-
Notifications
You must be signed in to change notification settings - Fork 3.1k
Description
System Info
- lerobot version: 0.3.4
- Platform: Linux-5.15.0-153-generic-x86_64-with-glibc2.35
- Python version: 3.10.12
- Huggingface Hub version: 0.35.3
- Datasets version: 4.1.1
- Numpy version: 2.2.6
- PyTorch version: 2.7.1+cu126
- Is PyTorch built with CUDA support?: True
- Cuda version: 12.6
- GPU model: NVIDIA GeForce RTX 4090
- Using GPU in script?: <fill in>
###
on different machine I had same problemInformation
- One of the scripts in the examples/ folder of LeRobot
- My own task or dataset (give details below)
Reproduction
After I merge datasets with merge datasets tool, and running training on it, have cuch traceback:
File "/home/gregor/Experiments/lerobot/venv/lib/python3.10/site-packages/torch/utils/data/dataloader.py", line 1515, in _next_data
return self._process_data(data, worker_id)
File "/home/gregor/Experiments/lerobot/venv/lib/python3.10/site-packages/torch/utils/data/dataloader.py", line 1550, in _process_data
data.reraise()
File "/home/gregor/Experiments/lerobot/venv/lib/python3.10/site-packages/torch/_utils.py", line 750, in reraise
raise exception
RuntimeError: Caught RuntimeError in DataLoader worker process 0.
Original Traceback (most recent call last):
File "/home/gregor/Experiments/lerobot/venv/lib/python3.10/site-packages/torch/utils/data/_utils/worker.py", line 349, in _worker_loop
data = fetcher.fetch(index) # type: ignore[possibly-undefined]
File "/home/gregor/Experiments/lerobot/venv/lib/python3.10/site-packages/torch/utils/data/_utils/fetch.py", line 52, in fetch
data = [self.dataset[idx] for idx in possibly_batched_index]
File "/home/gregor/Experiments/lerobot/venv/lib/python3.10/site-packages/torch/utils/data/_utils/fetch.py", line 52, in
data = [self.dataset[idx] for idx in possibly_batched_index]
File "/home/gregor/Experiments/lerobot/venv/lib/python3.10/site-packages/lerobot/datasets/lerobot_dataset.py", line 989, in getitem
video_frames = self._query_videos(query_timestamps, ep_idx)
File "/home/gregor/Experiments/lerobot/venv/lib/python3.10/site-packages/lerobot/datasets/lerobot_dataset.py", line 954, in _query_videos
frames = decode_video_frames(video_path, shifted_query_ts, self.tolerance_s, self.video_backend)
File "/home/gregor/Experiments/lerobot/venv/lib/python3.10/site-packages/lerobot/datasets/video_utils.py", line 69, in decode_video_frames
return decode_video_frames_torchcodec(video_path, timestamps, tolerance_s)
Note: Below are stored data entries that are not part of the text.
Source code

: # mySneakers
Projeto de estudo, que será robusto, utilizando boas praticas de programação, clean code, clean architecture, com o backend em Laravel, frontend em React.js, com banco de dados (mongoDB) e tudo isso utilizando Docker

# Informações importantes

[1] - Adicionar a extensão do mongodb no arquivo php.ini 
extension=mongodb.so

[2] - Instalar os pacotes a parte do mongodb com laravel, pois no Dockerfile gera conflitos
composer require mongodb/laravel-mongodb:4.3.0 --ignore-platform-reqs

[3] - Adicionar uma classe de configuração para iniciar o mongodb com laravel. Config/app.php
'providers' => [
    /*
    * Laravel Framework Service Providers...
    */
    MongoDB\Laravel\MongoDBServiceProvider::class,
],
File "/home/gregor/Experiments/lerobot/venv/lib/python3.10/site-packages/lerobot/datasets/video_utils.py", line 259, in decode_video_frames_torchcodec
frames_batch = decoder.get_frames_at(indices=frame_indices)
File "/home/gregor/Experiments/lerobot/venv/lib/python3.10/site-packages/torchcodec/decoders/_video_decoder.py", line 227, in get_frames_at
data, pts_seconds, duration_seconds = core.get_frames_at_indices(
File "/home/gregor/Experiments/lerobot/venv/lib/python3.10/site-packages/torch/_ops.py", line 756, in call
return self._op(*args, **kwargs)
RuntimeError: Invalid frame index=19603 for streamIndex=0; must be less than 1414
I mentioned, error happens if videos in datasets are divided on more then one chunk per camera - if there only one video file per one camera, everything works.
Any ideas how can I increase max video size above default 500 mb to walkaround the bug for now?
Expected behavior
Training should work fo many video chunks or videos should not be chunked.